Trump’s New Customs Order Is About More Than Customs
At first glance, President Trump’s latest executive order looks like a technical customs reform.
In reality, it is an attempt to fundamentally change who can sell goods into the United States and under what conditions.
The central idea is simple: if a company wants access to the American consumer market, Washington wants someone inside the United States who can be identified, audited, fined, sued, and held accountable.
For years, foreign companies have been able to ship products directly to U.S. consumers through complex supply chains, shell entities, low-value shipments, and intermediaries. When customs violations occurred — whether involving tariffs, forced labor concerns, counterfeit goods, sanctions evasion, or product safety issues — enforcement often became difficult because the responsible parties were located overseas.
This order seeks to change that.
Foreign importers will face stricter reporting requirements, higher bonding requirements, enhanced vetting, ownership disclosures, and greater scrutiny. Companies without meaningful U.S. assets or a significant domestic presence will find it harder and more expensive to access the American market.
The document repeatedly references undervaluation, forced labor, sanctions compliance, illegal transshipment, fentanyl precursors, and customs fraud. While China is never explicitly named, many of the concerns described mirror long-standing U.S. complaints about Chinese e-commerce platforms, manufacturers, and exporters using low-value shipments and complex corporate structures to bypass tariffs and customs enforcement.
The broader objective is economic as much as it is regulatory. By increasing compliance costs for foreign sellers and tightening enforcement, the administration is attempting to push more responsibility, risk, and accountability onto companies seeking access to the U.S. market.
Supporters will argue this protects consumers, strengthens supply chain security, and creates a more level playing field for domestic businesses.
Critics will argue it increases costs, adds bureaucracy, complicates trade, and may ultimately be passed on to American consumers through higher prices.
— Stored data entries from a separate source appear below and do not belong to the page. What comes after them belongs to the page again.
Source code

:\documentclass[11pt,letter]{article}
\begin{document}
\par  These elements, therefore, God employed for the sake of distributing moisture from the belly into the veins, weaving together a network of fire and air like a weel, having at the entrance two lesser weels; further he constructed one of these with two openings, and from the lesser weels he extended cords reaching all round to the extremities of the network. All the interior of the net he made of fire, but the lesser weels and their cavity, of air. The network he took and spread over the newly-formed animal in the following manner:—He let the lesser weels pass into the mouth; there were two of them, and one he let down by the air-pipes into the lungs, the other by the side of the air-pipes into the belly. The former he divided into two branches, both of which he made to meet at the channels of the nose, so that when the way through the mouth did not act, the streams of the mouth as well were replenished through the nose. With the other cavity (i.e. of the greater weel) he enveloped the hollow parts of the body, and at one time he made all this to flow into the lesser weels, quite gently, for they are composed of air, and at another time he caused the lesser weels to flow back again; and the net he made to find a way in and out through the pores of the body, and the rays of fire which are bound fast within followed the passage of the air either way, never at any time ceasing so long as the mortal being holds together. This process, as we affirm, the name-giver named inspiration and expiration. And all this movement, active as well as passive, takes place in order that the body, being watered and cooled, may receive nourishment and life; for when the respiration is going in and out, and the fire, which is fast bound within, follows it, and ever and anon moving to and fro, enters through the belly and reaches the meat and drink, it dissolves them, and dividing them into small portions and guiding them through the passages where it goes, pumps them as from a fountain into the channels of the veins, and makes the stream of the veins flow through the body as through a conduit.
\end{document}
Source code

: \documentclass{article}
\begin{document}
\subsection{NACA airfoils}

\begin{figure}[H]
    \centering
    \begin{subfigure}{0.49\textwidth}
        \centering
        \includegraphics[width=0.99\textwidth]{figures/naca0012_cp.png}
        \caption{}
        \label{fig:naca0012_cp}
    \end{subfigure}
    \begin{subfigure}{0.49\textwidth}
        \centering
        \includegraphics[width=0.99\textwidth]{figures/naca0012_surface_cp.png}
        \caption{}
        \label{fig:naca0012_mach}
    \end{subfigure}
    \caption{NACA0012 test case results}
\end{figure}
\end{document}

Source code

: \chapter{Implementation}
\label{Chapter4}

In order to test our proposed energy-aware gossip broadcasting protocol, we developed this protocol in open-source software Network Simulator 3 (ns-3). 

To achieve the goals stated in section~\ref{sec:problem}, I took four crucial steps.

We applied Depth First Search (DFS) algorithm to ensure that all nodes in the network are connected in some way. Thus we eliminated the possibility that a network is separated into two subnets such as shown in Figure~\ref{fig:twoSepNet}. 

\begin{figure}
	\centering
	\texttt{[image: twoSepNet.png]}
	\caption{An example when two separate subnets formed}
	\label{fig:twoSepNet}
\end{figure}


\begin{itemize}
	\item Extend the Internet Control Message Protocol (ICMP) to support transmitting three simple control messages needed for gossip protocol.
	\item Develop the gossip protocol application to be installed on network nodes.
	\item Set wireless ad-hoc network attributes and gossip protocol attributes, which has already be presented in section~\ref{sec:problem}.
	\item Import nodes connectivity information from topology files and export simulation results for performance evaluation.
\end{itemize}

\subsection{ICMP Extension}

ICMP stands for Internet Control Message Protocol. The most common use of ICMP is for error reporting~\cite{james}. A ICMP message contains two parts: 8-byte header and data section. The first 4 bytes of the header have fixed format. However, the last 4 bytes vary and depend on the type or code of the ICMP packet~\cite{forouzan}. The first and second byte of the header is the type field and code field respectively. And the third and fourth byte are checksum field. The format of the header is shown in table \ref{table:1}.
What is clear is that this is not merely a customs modernization effort. It is another step in a broader shift toward a more controlled, security-focused, and enforcement-heavy approach to international trade — one that increasingly treats access to the U.S. market as a privilege that must be earned rather than an assumption of globalization.
ONEST Take
The phrase that appears throughout the order is “foreign importers are not similarly situated to U.S. importers.” That is the real message. The administration is formally moving away from treating domestic and foreign sellers alike and toward a system where foreign companies face additional hurdles unless they establish a substantial, accountable presence inside the United States.